Indonesië zal dan ook geen islamitische staat worden, zegt ze, want dat staat haaks op ‘Pancasila’. Dat is de tolerante Indonesische staatsfilosofie en -ideologie, die uitgaat van de islam, het katholicisme, het protestantisme, het hindoeïsme en het boeddhisme. ‘De Pancasila verzekert de religieuze vrijheden voor alle Indonesiërs. Alleen in Atjeh (het noordelijkste deel van het eiland Sumatra, red.) heerst de sharia, maar dat geldt niet voor de rest van Indonesië.’

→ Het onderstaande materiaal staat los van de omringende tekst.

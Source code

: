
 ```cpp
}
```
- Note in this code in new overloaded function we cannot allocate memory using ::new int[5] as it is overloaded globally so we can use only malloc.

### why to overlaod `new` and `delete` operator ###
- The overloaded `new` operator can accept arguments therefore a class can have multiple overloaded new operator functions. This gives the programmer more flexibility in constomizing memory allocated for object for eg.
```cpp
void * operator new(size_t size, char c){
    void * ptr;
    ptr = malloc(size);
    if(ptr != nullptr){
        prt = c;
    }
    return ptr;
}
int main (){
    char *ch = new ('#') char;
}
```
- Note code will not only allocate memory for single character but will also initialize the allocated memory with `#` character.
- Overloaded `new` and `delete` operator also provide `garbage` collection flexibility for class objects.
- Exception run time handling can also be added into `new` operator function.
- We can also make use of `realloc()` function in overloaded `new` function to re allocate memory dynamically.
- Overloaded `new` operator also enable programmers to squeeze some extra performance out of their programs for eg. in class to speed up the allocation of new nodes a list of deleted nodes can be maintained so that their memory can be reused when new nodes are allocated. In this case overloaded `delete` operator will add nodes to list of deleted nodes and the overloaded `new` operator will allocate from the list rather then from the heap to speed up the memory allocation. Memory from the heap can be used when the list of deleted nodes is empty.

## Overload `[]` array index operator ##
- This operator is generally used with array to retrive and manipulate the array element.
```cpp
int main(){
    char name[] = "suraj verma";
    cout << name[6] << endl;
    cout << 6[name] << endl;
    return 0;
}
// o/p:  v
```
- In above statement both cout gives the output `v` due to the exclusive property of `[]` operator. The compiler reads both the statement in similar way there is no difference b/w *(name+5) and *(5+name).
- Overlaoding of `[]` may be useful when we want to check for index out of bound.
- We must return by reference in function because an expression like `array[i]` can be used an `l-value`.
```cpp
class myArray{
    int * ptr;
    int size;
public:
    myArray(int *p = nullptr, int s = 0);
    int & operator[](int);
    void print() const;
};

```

‘De Pancasila staat niet ter discussie’, zegt ook Jelyta. Wel nuanceert ze het belang van de Indonesische staatsfilosofie: ‘De overgrote meerderheid van de Indonesiërs is moslim. En Indonesië is nooit een seculier land geweest. De islam speelde een belangrijke rol bij de Indonesische onafhankelijkheid en is nog steeds een belangrijk bindmiddel voor de eenheid van het land. Zonder de islam was Indonesië er niet geweest.’

Is westerse kritiek op de mensenrechtensituatie in Indonesië geen vorm van moreel neokolonialisme? Purwaningrum vindt van niet. ‘Het is het omarmen van menselijke normen, opdat mensen in Indonesië ook een normaal leven kunnen leiden’, zegt ze.

Jelyta beaamt dit. Wel maakt ze onderscheid tussen westerse landen en NGO’s, die volgens haar slechts hun werk doen. ‘Maar bij westerse landen heb ik een dubbel gevoel. Soms denk ik dat die extra kritisch zijn bij mensenrechtenschendingen in moslimlanden. Het gaat nu bijvoorbeeld alleen maar over hoe slecht Qatar is, terwijl we het niet genoeg hebben over hoe slecht Europa vluchtelingen behandelt en dat daar maar geen oplossing voor is gekomen. Ik proef, maar dat komt misschien ook omdat ik moslim ben, een vleugje oriëntalisme.’

Ze vindt dat westerse landen ‘proportioneel’ moeten zijn in hun kritiek. ‘En laat je niet leiden door de waan van de dag. Kijk naar waar het echt schuurt.’